Peer-Reviewed Academic Work

McDonald, Jordan Taliha. "Catchin’ Strays: On Pet Negroes, the Black Domestic, and the Politics of Comfort." Southern Cultures, vol. 28 no. 4, 2022, p. 74-87. Project MUSE, doi:10.1353/scu.2022.0036.

Abstract

What if the category of the pet was defined by forced domestication rather than species?
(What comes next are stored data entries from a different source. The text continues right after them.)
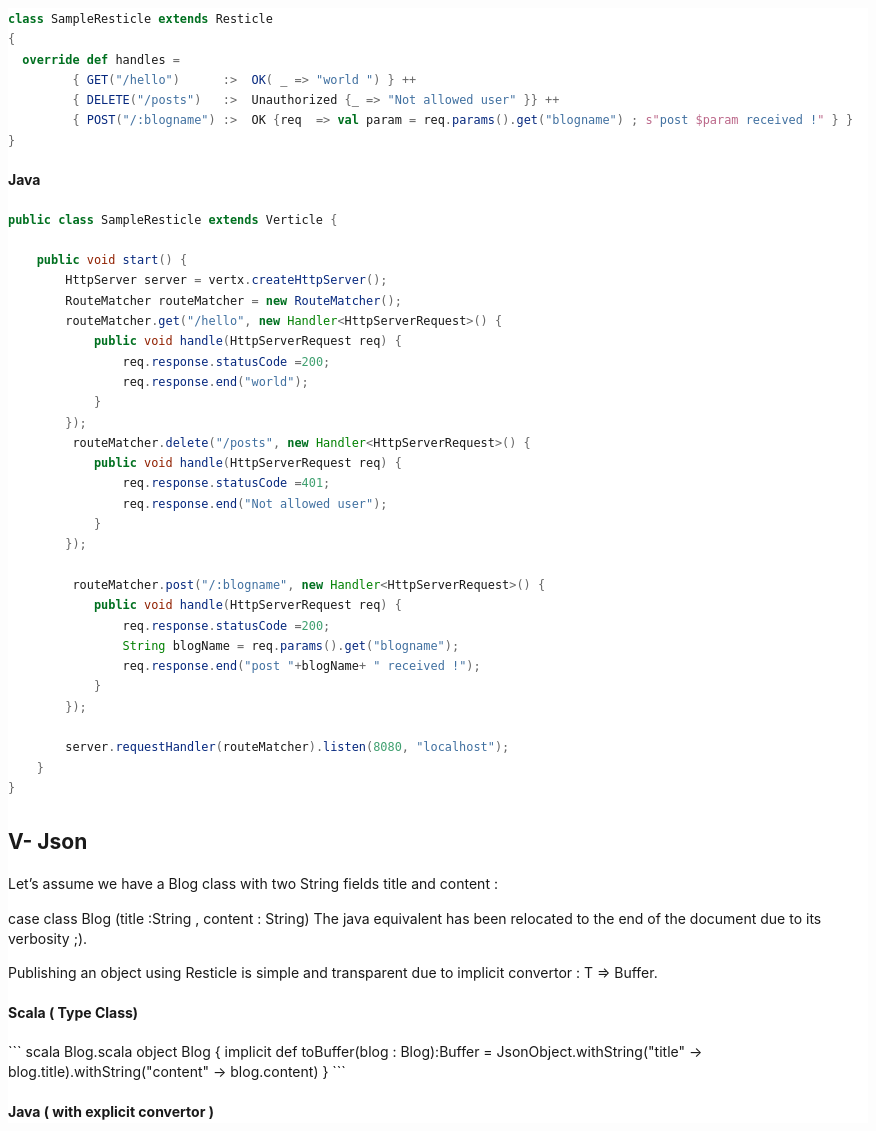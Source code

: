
 ```	scala	SampleResticle.scala				
class SampleResticle extends Resticle 
{
  override def handles = 
         { GET("/hello")      :>  OK( _ => "world ") } ++
         { DELETE("/posts")   :>  Unauthorized {_ => "Not allowed user" }} ++
         { POST("/:blogname") :>  OK {req  => val param = req.params().get("blogname") ; s"post $param received !" } }
}
```
<h4>Java</h4>

```	java	SampleResticle.java				
public class SampleResticle extends Verticle {
 
    public void start() {
        HttpServer server = vertx.createHttpServer();
        RouteMatcher routeMatcher = new RouteMatcher();
        routeMatcher.get("/hello", new Handler<HttpServerRequest>() {
            public void handle(HttpServerRequest req) {
                req.response.statusCode =200;
                req.response.end("world");
            }
        });
         routeMatcher.delete("/posts", new Handler<HttpServerRequest>() {
            public void handle(HttpServerRequest req) {
                req.response.statusCode =401;
                req.response.end("Not allowed user");
            }
        });
 
         routeMatcher.post("/:blogname", new Handler<HttpServerRequest>() {
            public void handle(HttpServerRequest req) {
                req.response.statusCode =200;
                String blogName = req.params().get("blogname");
                req.response.end("post "+blogName+ " received !");
            }
        });
 
        server.requestHandler(routeMatcher).listen(8080, "localhost");
    }
}
```
<h2>V- Json</h2>

Let’s assume we have a Blog class with two String fields title and content :

			
case class Blog (title :String , content : String)
The java equivalent has been relocated to the end of the document due to its verbosity ;).

Publishing an object using Resticle is simple and transparent due to implicit convertor : T => Buffer.

<h4>Scala ( Type Class)</h4>
```	scala	Blog.scala	
object Blog {
  implicit def toBuffer(blog : Blog):Buffer = JsonObject.withString("title" -> blog.title).withString("content" -> blog.content)
}
```
<h4>Java ( with explicit convertor )</h4>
In her 1943 essay “The Pet Negro System,” published in The American Mercury, Zora Neale Hurston theorizes the “pet Negro” within the social and political structure of the 20th century American South as a figure whose existence is shaped by an anti-Black economy of allowances, which has significant consequences for what Hortense Spillers refers to as “intramural Black life.” Exploring Hurtson’s formulation and delineation of the “pet Negro” and “stray” classes, this article argues that Hurston offers us a critique of Black elite comfort and complicity beyond the popular rhetorical discourses of domesticated (dis)loyalty thus opening up a framework for thinking of intraracial betrayal not as a matter of idiosyncratic cowardice, but as a reminder of how the singularity of anti-Blackness assures ontological precarity and produces anti-sociality. Taking seriously Saidiya Hartman’s articulation that “the domestic space, as much as the field, defined [the enslaved’s] experience of enslavement and the particular vulnerabilities of the captive body,” this essay considers the narrative of domestication as it concerns theories of the pet, the animal, and the enslaved fungible Black subject.